Department of Biomedical Informatics, University of Utah, Salt Lake City, Utah 84108, USA.
Seoul National University, College of Veterinary Medicine, Seoul, 08826, South Korea.
Genome Res. 2024 Mar 20;34(2):179-188. doi: 10.1101/gr.278253.123.

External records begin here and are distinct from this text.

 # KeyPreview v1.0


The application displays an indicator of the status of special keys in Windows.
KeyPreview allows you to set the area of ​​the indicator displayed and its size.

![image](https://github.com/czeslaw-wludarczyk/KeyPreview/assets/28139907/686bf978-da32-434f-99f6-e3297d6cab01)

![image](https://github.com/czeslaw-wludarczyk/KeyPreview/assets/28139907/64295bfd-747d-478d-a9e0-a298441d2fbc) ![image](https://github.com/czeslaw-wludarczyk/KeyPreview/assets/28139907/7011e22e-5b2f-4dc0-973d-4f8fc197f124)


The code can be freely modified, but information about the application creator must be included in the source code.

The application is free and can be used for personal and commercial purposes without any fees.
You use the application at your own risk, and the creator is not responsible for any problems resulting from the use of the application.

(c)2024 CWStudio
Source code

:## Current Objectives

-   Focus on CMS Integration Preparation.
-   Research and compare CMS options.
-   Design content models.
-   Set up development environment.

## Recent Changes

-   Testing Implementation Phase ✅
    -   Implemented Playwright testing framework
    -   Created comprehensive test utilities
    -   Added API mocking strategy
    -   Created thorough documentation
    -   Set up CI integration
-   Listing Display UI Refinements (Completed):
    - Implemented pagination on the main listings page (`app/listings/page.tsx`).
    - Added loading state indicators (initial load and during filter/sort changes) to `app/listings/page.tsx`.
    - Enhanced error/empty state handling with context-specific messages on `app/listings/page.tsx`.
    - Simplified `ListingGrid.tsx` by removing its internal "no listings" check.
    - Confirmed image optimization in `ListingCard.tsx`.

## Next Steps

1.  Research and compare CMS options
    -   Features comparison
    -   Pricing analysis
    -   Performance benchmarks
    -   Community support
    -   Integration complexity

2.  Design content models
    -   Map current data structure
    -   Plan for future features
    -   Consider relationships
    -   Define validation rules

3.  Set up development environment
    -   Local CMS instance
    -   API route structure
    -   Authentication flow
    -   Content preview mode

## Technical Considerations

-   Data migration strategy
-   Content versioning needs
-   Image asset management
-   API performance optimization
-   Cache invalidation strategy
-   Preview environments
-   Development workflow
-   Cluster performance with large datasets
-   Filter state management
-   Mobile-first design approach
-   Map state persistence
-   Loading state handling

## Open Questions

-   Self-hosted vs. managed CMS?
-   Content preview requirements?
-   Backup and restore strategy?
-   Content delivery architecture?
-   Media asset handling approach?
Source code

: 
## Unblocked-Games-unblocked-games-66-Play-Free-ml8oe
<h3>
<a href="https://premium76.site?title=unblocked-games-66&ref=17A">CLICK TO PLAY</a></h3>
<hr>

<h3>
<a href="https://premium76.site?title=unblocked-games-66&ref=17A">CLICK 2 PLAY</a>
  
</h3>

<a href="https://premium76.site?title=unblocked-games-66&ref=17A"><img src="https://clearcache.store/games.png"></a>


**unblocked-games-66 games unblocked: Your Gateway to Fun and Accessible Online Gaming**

A mechanistic understanding of the biological and technical factors that impact transcript measurements is essential to designing and analyzing single-cell and single-nucleus RNA sequencing experiments. Nuclei contain the same pre-mRNA population as cells, but they contain a small subset of the mRNAs. Nonetheless, early studies argued that single-nucleus analysis yielded results comparable to cellular samples if pre-mRNA measurements were included. However, typical workflows do not distinguish between pre-mRNA and mRNA when estimating gene expression, and variation in their relative abundances across cell types has received limited attention. These gaps are especially important given that incorporating pre-mRNA has become commonplace for both assays, despite known gene length bias in pre-mRNA capture. Here, we reanalyze public data sets from mouse and human to describe the mechanisms and contrasting effects of mRNA and pre-mRNA sampling on gene expression and marker gene selection in single-cell and single-nucleus RNA-seq. We show that pre-mRNA levels vary considerably among cell types, which mediates the degree of gene length bias and limits the generalizability of a recently published normalization method intended to correct for this bias. As an alternative, we repurpose an existing post hoc gene length-based correction method from conventional RNA-seq gene set enrichment analysis. Finally, we show that inclusion of pre-mRNA in bioinformatic processing can impart a larger effect than assay choice itself, which is pivotal to the effective reuse of existing data. These analyses advance our understanding of the sources of variation in single-cell and single-nucleus RNA-seq experiments and provide useful guidance for future studies.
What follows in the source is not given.